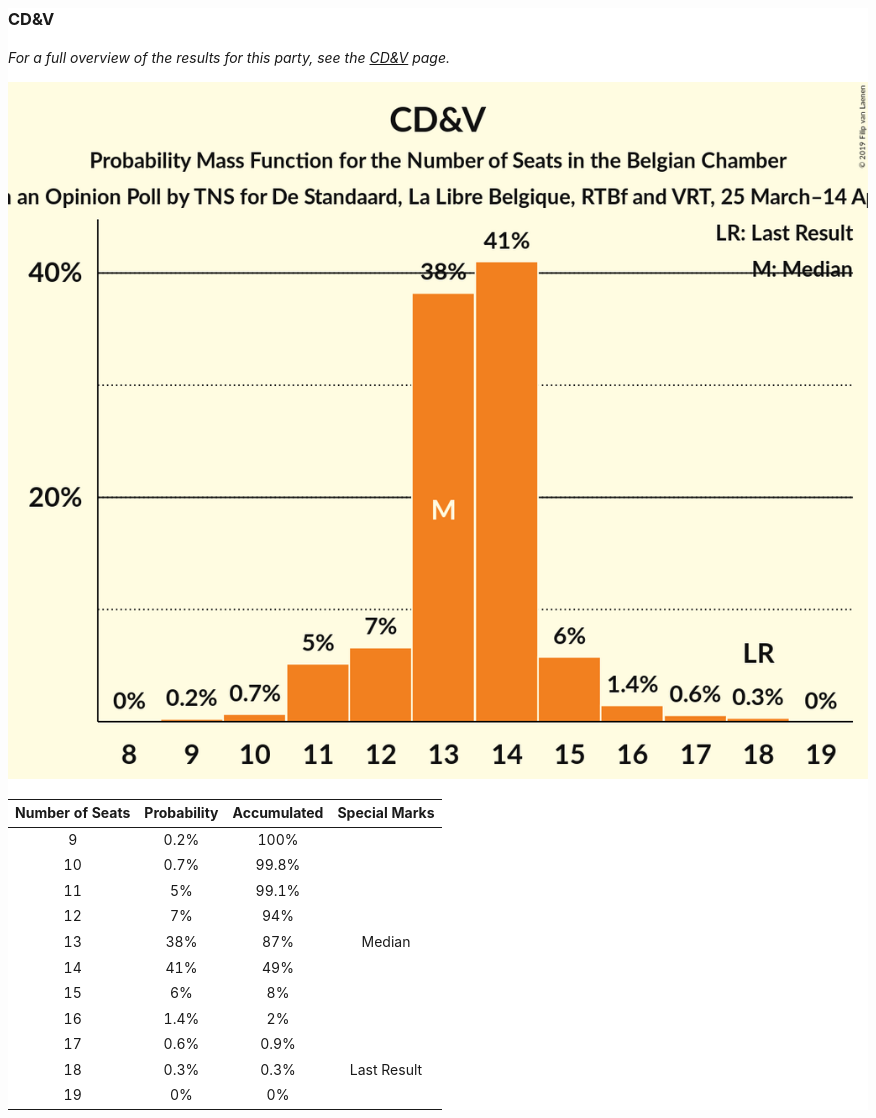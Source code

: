 ### CD&V

*For a full overview of the results for this party, see the [CD&V](party-cdv.html) page.*

![Graph with seats probability mass function not yet produced](2019-04-14-TNS-seats-pmf-cdv.png "Seats Probability Mass Function")

| Number of Seats | Probability | Accumulated | Special Marks |
|:---------------:|:-----------:|:-----------:|:-------------:|
| 9 | 0.2% | 100% |  |
| 10 | 0.7% | 99.8% |  |
| 11 | 5% | 99.1% |  |
| 12 | 7% | 94% |  |
| 13 | 38% | 87% | Median |
| 14 | 41% | 49% |  |
| 15 | 6% | 8% |  |
| 16 | 1.4% | 2% |  |
| 17 | 0.6% | 0.9% |  |
| 18 | 0.3% | 0.3% | Last Result |
| 19 | 0% | 0% |  |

■ **REQUIREMENT**
Return every line holding the word "Probability" from the records.

■ **SOLUTION BELOW**
![Graph with seats probability mass function not yet produced](2019-04-14-TNS-seats-pmf-cdv.png "Seats Probability Mass Function")
| Number of Seats | Probability | Accumulated | Special Marks |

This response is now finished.